A solid, well designed system will treat all of its components as isloated ("encapsulated") boxes connected together and nested within other larger boxes.

Encapsulation is a very important concept in software engineering. Even if you are not an Object Orianted Programmer, the concept of encapsulation is still there.

Interface and Implimentation

Using the Pondora's Box anology again, we can say that the "interface" is the box, and the "implimentation" is what is within the box. The interface ("public") part of the box is the connection from that box to the outside world. It is what connects our box to other boxes within this subsystem. The interface itself containes all of the function prototypes, structures, classes, and other definitions that the box exposes to the outside world so the outside world can use and interact with the box. This is the Interface. All of the evil code that dwells within this box that define the module, all of its functions, class routines, etc. is the modules implimentation.

It is important to construct each box ("component") with an interface that is simple and to the point. It should also be clear at what each componenet does. In C, the global namespace can get very cluttered with tons of routines. Because of this, it is important to name these routines and interfaces to help clearly identify them.

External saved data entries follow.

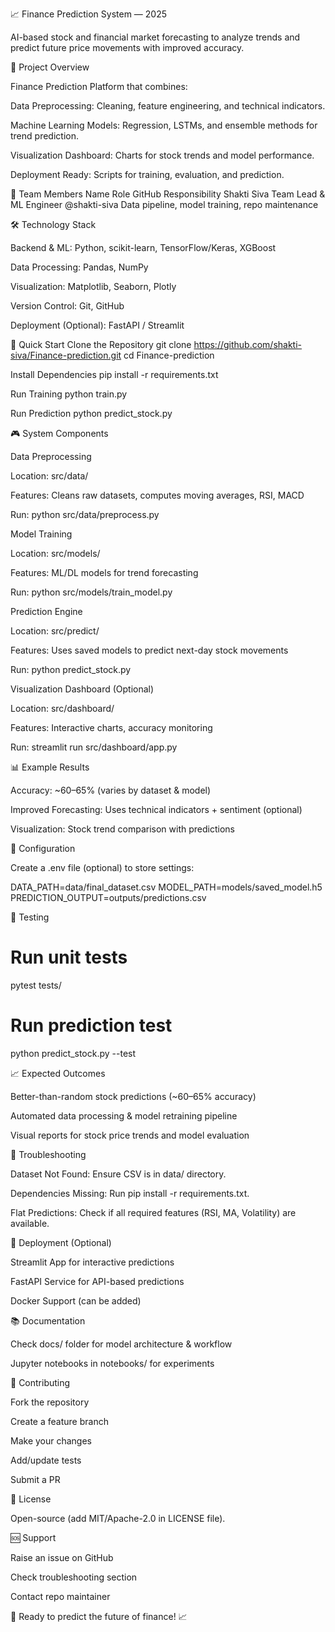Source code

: 📈 Finance Prediction System — 2025

AI-based stock and financial market forecasting to analyze trends and predict future price movements with improved accuracy.

🎯 Project Overview

Finance Prediction Platform that combines:

Data Preprocessing: Cleaning, feature engineering, and technical indicators.

Machine Learning Models: Regression, LSTMs, and ensemble methods for trend prediction.

Visualization Dashboard: Charts for stock trends and model performance.

Deployment Ready: Scripts for training, evaluation, and prediction.

👥 Team Members
Name	Role	GitHub	Responsibility
Shakti Siva	Team Lead & ML Engineer	@shakti-siva
	Data pipeline, model training, repo maintenance


🛠️ Technology Stack

Backend & ML: Python, scikit-learn, TensorFlow/Keras, XGBoost

Data Processing: Pandas, NumPy

Visualization: Matplotlib, Seaborn, Plotly

Version Control: Git, GitHub

Deployment (Optional): FastAPI / Streamlit

🚀 Quick Start
Clone the Repository
git clone https://github.com/shakti-siva/Finance-prediction.git
cd Finance-prediction

Install Dependencies
pip install -r requirements.txt

Run Training
python train.py

Run Prediction
python predict_stock.py

🎮 System Components

Data Preprocessing

Location: src/data/

Features: Cleans raw datasets, computes moving averages, RSI, MACD

Run: python src/data/preprocess.py

Model Training

Location: src/models/

Features: ML/DL models for trend forecasting

Run: python src/models/train_model.py

Prediction Engine

Location: src/predict/

Features: Uses saved models to predict next-day stock movements

Run: python predict_stock.py

Visualization Dashboard (Optional)

Location: src/dashboard/

Features: Interactive charts, accuracy monitoring

Run: streamlit run src/dashboard/app.py

📊 Example Results

Accuracy: ~60–65% (varies by dataset & model)

Improved Forecasting: Uses technical indicators + sentiment (optional)

Visualization: Stock trend comparison with predictions

🔧 Configuration

Create a .env file (optional) to store settings:

DATA_PATH=data/final_dataset.csv
MODEL_PATH=models/saved_model.h5
PREDICTION_OUTPUT=outputs/predictions.csv

🧪 Testing
# Run unit tests
pytest tests/

# Run prediction test
python predict_stock.py --test

📈 Expected Outcomes

Better-than-random stock predictions (~60–65% accuracy)

Automated data processing & model retraining pipeline

Visual reports for stock price trends and model evaluation

🐛 Troubleshooting

Dataset Not Found: Ensure CSV is in data/ directory.

Dependencies Missing: Run pip install -r requirements.txt.

Flat Predictions: Check if all required features (RSI, MA, Volatility) are available.

🚀 Deployment (Optional)

Streamlit App for interactive predictions

FastAPI Service for API-based predictions

Docker Support (can be added)

📚 Documentation

Check docs/ folder for model architecture & workflow

Jupyter notebooks in notebooks/ for experiments

🤝 Contributing

Fork the repository

Create a feature branch

Make your changes

Add/update tests

Submit a PR

📄 License

Open-source (add MIT/Apache-2.0 in LICENSE file).

🆘 Support

Raise an issue on GitHub

Check troubleshooting section

Contact repo maintainer

🎯 Ready to predict the future of finance! 📈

You will also need to insure that the implimentation detailes of the box (The "private" part) are kept as private members. Putting any part of this in the interface is bad, as it can open up the box (Which is bad.)

In C, we can insure routines stay as part of the implimentation by using the static keyword. Interfaces can be made by using the extern keyword. Within C++, It is encouraged to use classes, with the private, public, and protected keywords.

Get Ready

We will be using the above concepts with developing our system to promote good programming practices with large scale software.

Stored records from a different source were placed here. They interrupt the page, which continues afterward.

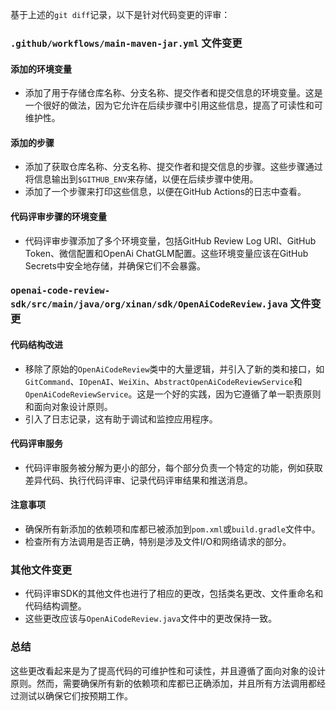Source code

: 基于上述的`git diff`记录，以下是针对代码变更的评审：

### `.github/workflows/main-maven-jar.yml` 文件变更

#### 添加的环境变量
- 添加了用于存储仓库名称、分支名称、提交作者和提交信息的环境变量。这是一个很好的做法，因为它允许在后续步骤中引用这些信息，提高了可读性和可维护性。

#### 添加的步骤
- 添加了获取仓库名称、分支名称、提交作者和提交信息的步骤。这些步骤通过将信息输出到`$GITHUB_ENV`来存储，以便在后续步骤中使用。
- 添加了一个步骤来打印这些信息，以便在GitHub Actions的日志中查看。

#### 代码评审步骤的环境变量
- 代码评审步骤添加了多个环境变量，包括GitHub Review Log URI、GitHub Token、微信配置和OpenAi ChatGLM配置。这些环境变量应该在GitHub Secrets中安全地存储，并确保它们不会暴露。

### `openai-code-review-sdk/src/main/java/org/xinan/sdk/OpenAiCodeReview.java` 文件变更

#### 代码结构改进
- 移除了原始的`OpenAiCodeReview`类中的大量逻辑，并引入了新的类和接口，如`GitCommand`、`IOpenAI`、`WeiXin`、`AbstractOpenAiCodeReviewService`和`OpenAiCodeReviewService`。这是一个好的实践，因为它遵循了单一职责原则和面向对象设计原则。
- 引入了日志记录，这有助于调试和监控应用程序。

#### 代码评审服务
- 代码评审服务被分解为更小的部分，每个部分负责一个特定的功能，例如获取差异代码、执行代码评审、记录代码评审结果和推送消息。

#### 注意事项
- 确保所有新添加的依赖项和库都已被添加到`pom.xml`或`build.gradle`文件中。
- 检查所有方法调用是否正确，特别是涉及文件I/O和网络请求的部分。

### 其他文件变更

- 代码评审SDK的其他文件也进行了相应的更改，包括类名更改、文件重命名和代码结构调整。
- 这些更改应该与`OpenAiCodeReview.java`文件中的更改保持一致。

### 总结

这些更改看起来是为了提高代码的可维护性和可读性，并且遵循了面向对象的设计原则。然而，需要确保所有新的依赖项和库都已正确添加，并且所有方法调用都经过测试以确保它们按预期工作。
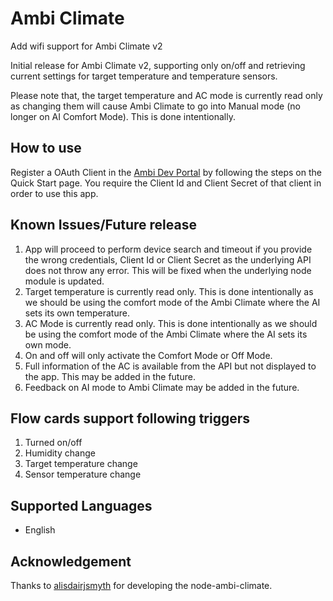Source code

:# Ambi Climate

Add wifi support for Ambi Climate v2

Initial release for Ambi Climate v2, supporting only on/off and retrieving current settings for target temperature and temperature sensors.

Please note that, the target temperature and AC mode is currently read only as changing them will cause Ambi Climate to go into Manual mode (no longer on AI Comfort Mode). This is done intentionally.

## How to use
Register a OAuth Client in the <a href="https://api.ambiclimate.com">Ambi Dev Portal</a> by following the steps on the Quick Start page. You require the Client Id and Client Secret of that client in order to use this app.

## Known Issues/Future release
1. App will proceed to perform device search and timeout if you provide the wrong credentials, Client Id or Client Secret as the underlying API does not throw any error. This will be fixed when the underlying node module is updated.
2. Target temperature is currently read only. This is done intentionally as we should be using the comfort mode of the Ambi Climate where the AI sets its own temperature.
3. AC Mode is currently read only. This is done intentionally as we should be using the comfort mode of the Ambi Climate where the AI sets its own mode.
4. On and off will only activate the Comfort Mode or Off Mode.
5. Full information of the AC is available from the API but not displayed to the app. This may be added in the future.
6. Feedback on AI mode to Ambi Climate may be added in the future.

## Flow cards support following triggers
1. Turned on/off
2. Humidity change
3. Target temperature change
4. Sensor temperature change

## Supported Languages
* English   

## Acknowledgement
Thanks to <a href="https://github.com/alisdairjsmyth">alisdairjsmyth</a> for developing the node-ambi-climate.
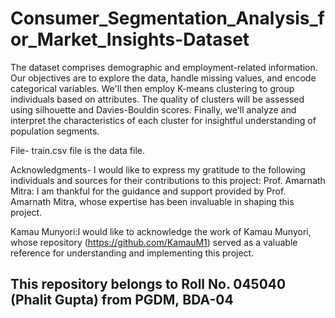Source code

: # Consumer_Segmentation_Analysis_for_Market_Insights-Dataset
The dataset comprises demographic and employment-related information. Our objectives are to explore the data, handle missing values, and encode categorical variables. We'll then employ K-means clustering to group individuals based on attributes. The quality of clusters will be assessed using silhouette and Davies-Bouldin scores. Finally, we'll analyze and interpret the characteristics of each cluster for insightful understanding of population segments.

File- train.csv file is the data file.

   
Acknowledgments-
I would like to express my gratitude to the following individuals and sources for their contributions to this project: Prof. Amarnath Mitra: I am thankful for the guidance and support provided by Prof. Amarnath Mitra, whose expertise has been invaluable in shaping this project.

Kamau Munyori:I would like to acknowledge the work of Kamau Munyori, whose repository (https://github.com/KamauM1) served as a valuable reference for understanding and implementing this project.

## This repository belongs to Roll No. 045040 (Phalit Gupta) from PGDM, BDA-04
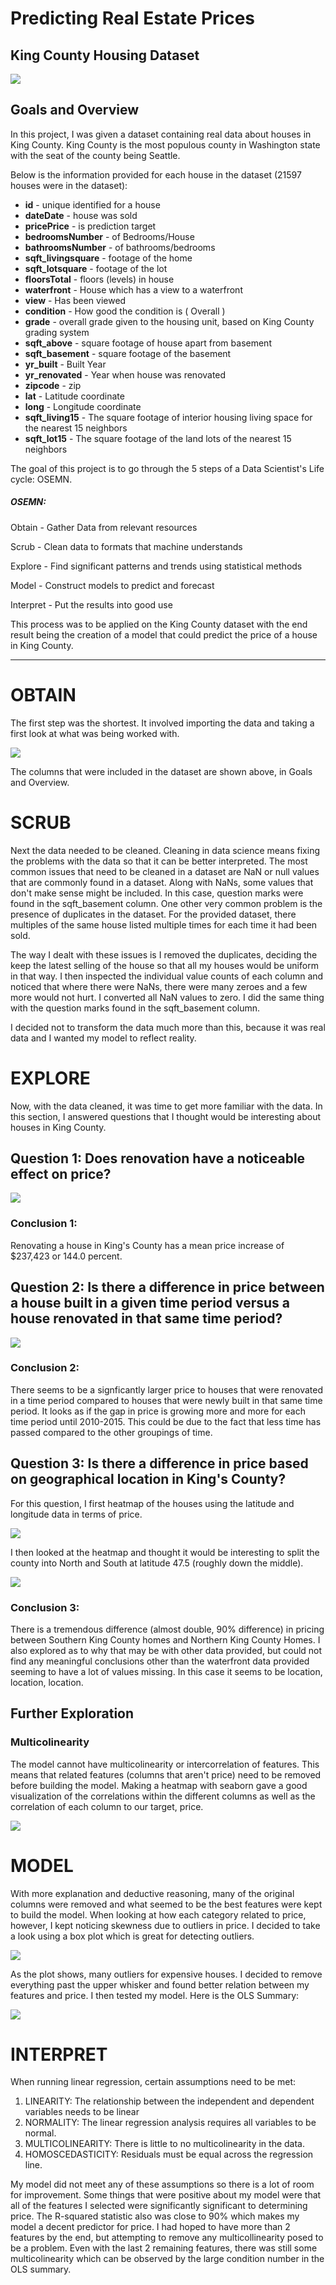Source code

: # Predicting Real Estate Prices
## King County Housing Dataset

![](images/neighborhood.jpg)


## Goals and Overview

In this project, I was given a dataset containing real data about houses in King County. King County is the most populous county in Washington state with the seat of the county being Seattle.

Below is the information provided for each house in the dataset (21597 houses were in the dataset):

* **id** - unique identified for a house
* **dateDate** - house was sold
* **pricePrice** -  is prediction target
* **bedroomsNumber** -  of Bedrooms/House
* **bathroomsNumber** -  of bathrooms/bedrooms
* **sqft_livingsquare** -  footage of the home
* **sqft_lotsquare** -  footage of the lot
* **floorsTotal** -  floors (levels) in house
* **waterfront** - House which has a view to a waterfront
* **view** - Has been viewed
* **condition** - How good the condition is ( Overall )
* **grade** - overall grade given to the housing unit, based on King County grading system
* **sqft_above** - square footage of house apart from basement
* **sqft_basement** - square footage of the basement
* **yr_built** - Built Year
* **yr_renovated** - Year when house was renovated
* **zipcode** - zip
* **lat** - Latitude coordinate
* **long** - Longitude coordinate
* **sqft_living15** - The square footage of interior housing living space for the nearest 15 neighbors
* **sqft_lot15** - The square footage of the land lots of the nearest 15 neighbors

The goal of this project is to go through the 5 steps of a Data Scientist's Life cycle: OSEMN.

##### OSEMN:


Obtain - Gather Data from relevant resources 

Scrub - Clean data to formats that machine understands

Explore - Find significant patterns and trends using statistical methods

Model - Construct models to predict and forecast

Interpret - Put the results into good use

This process was to be applied on the King County dataset with the end result being the creation of a model that could predict the price of a house in King County.

------

# OBTAIN

The first step was the shortest. It involved importing the data and taking a first look at what was being worked with.

![](images/firstlook.JPG)

The columns that were included in the dataset are shown above, in Goals and Overview.

# SCRUB

Next the data needed to be cleaned. Cleaning in data science means fixing the problems with the data so that it can be better interpreted. The most common issues that need to be cleaned in a dataset are NaN or null values that are commonly found in a dataset. Along with NaNs, some values that don't make sense might be included. In this case, question marks were found in the sqft_basement column. One other very common problem is the presence of duplicates in the dataset. For the provided dataset, there multiples of the same house listed multiple times for each time it had been sold.

The way I dealt with these issues is I removed the duplicates, deciding the keep the latest selling of the house so that all my houses would be uniform in that way. I then inspected the individual value counts of each column and noticed that where there were NaNs, there were many zeroes and a few more would not hurt. I converted all NaN values to zero. I did the same thing with the question marks found in the sqft_basement column. 

I decided not to transform the data much more than this, because it was real data and I wanted my model to reflect reality.

# EXPLORE

Now, with the data cleaned, it was time to get more familiar with the data. In this section, I answered questions that I thought would be interesting about houses in King County.

## Question 1: Does renovation have a noticeable effect on price?

![](images/renovation.JPG)

### Conclusion 1:

Renovating a house in King's County has a mean price increase of $237,423 or 144.0 percent.

## Question 2: Is there a difference in price between a house built in a given time period versus a house renovated in that same time period?

![](images/renvbuilt.JPG)

### Conclusion 2:

There seems to be a signficantly larger price to houses that were renovated in a time period compared to houses that were newly built in that same time period. It looks as if the gap in price is growing more and more for each time period until 2010-2015. This could be due to the fact that less time has passed compared to the other groupings of time.

## Question 3: Is there a difference in price based on geographical location in King's County?

For this question, I first heatmap of the houses using the latitude and longitude data in terms of price.

![](images/king.JPG)

I then looked at the heatmap and thought it would be interesting to split the county into North and South at latitude 47.5 (roughly down the middle).

![](images/northvsouth.JPG)

### Conclusion 3:

There is a tremendous difference (almost double, 90% difference) in pricing between Southern King County homes and Northern King County Homes. I also explored as to why that may be with other data provided, but could not find any meaningful conclusions other than the waterfront data provided seeming to have a lot of values missing. In this case it seems to be location, location, location.

## Further Exploration

### Multicolinearity

The model cannot have multicolinearity or intercorrelation of features. This means that related features (columns that aren't price) need to be removed before building the model. Making a heatmap with seaborn gave a good visualization of the correlations within the different columns as well as the correlation of each column to our target, price.

![](images/heatmap.JPG)

# MODEL

With more explanation and deductive reasoning, many of the original columns were removed and what seemed to be the best features were kept to build the model. When looking at how each category related to price, however, I kept noticing skewness due to outliers in price. I decided to take a look using a box plot which is great for detecting outliers.

![](images/priceoutliers.JPG)

As the plot shows, many outliers for expensive houses. I decided to remove everything past the upper whisker and found better relation between my features and price. I then tested my model. Here is the OLS Summary:

![](images/ols.JPG)


# INTERPRET

When running linear regression, certain assumptions need to be met:

1. LINEARITY: The relationship between the independent and dependent variables needs to be linear
2. NORMALITY: The linear regression analysis requires all variables to be normal.
3. MULTICOLINEARITY: There is little to no multicolinearity in the data.
4. HOMOSCEDASTICITY: Residuals must be equal across the regression line.

My model did not meet any of these assumptions so there is a lot of room for improvement. Some things that were positive about my model were that all of the features I selected were significantly significant to determining price. The R-squared statistic also was close to 90% which makes my model a decent predictor for price. I had hoped to have more than 2 features by the end, but attempting to remove any multicollinearity posed to be a problem. Even with the last 2 remaining features, there was still some multicolinearity which can be observed by the large condition number in the OLS summary.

Because portability between compiliers is a concern, we will be developing the system using the C programming language. Please keep in mind, however, that you may use C++ if you prefer.

Our primary focus is that of expandability and portability. Because of this, we will be hiding all hardware dependent implimentations behind its own little box - The Hardware Abstraction Layer (HAL). Because the C++ startup runtime code it compilier dependent, we will put that in its own little box - The CRT (C++ Runtime) Library. All of this will be completely independent of the rest of the system.

Remember: The key is isolation. It does not matter how they are isolated, so long as the interfaces are clean and nice. The more isolation you have, the better, and remember to never open a box once it has been closed.

With all of this in mind, lets take the first step into our system...

Code Layout and Design

This tutorial containes our most complex demo so far. Because of this, I would like our readers to open up the demo source, and follow along with the tutorial for better understanding of everything.

Code Design

It is very important to understand why we have chosen this structure for this series. The primary reason is that of encapsulation, where each directory containes a separate library module. That is, Each of these modules is a pondora's box. It is extremily important to keep these modules as separate as possible in order to maintain code stability, structure, and portability. In order to do this, I have decided to treat each module as independent library modules.

Our two stage bootloader (We have already constructed this from our previous tutorials)
=======================================
 
SysBoot\
 
      Stage1\                          - Stage1 bootstrap loader
      Stage2\                          - Stage2 KRNLDR bootloder
 
Our System Core
=======================================
 
SysCore\
 
      Debug\                           - Pre-Release complete builds
      Release\                         - Release builds
      Include\                         - Standard Library Include directory
 
      Lib\                             - Standard Library Runtime. Outputs Crtlib.lib or Crtlib.dll.
      Hal\                             - Hardware Abstraction Layer. Outputs Hal.lib or Hal.dll.
      Kernel\                          - Kernel Program. Outputs Krnl32.lib or KRNL32.EXE

The only thing that does not need to be built as a library module are the files within the Include/ Directory. As they are only header files, they should never have the need to contain implimentations. Because of this, there is no box to open.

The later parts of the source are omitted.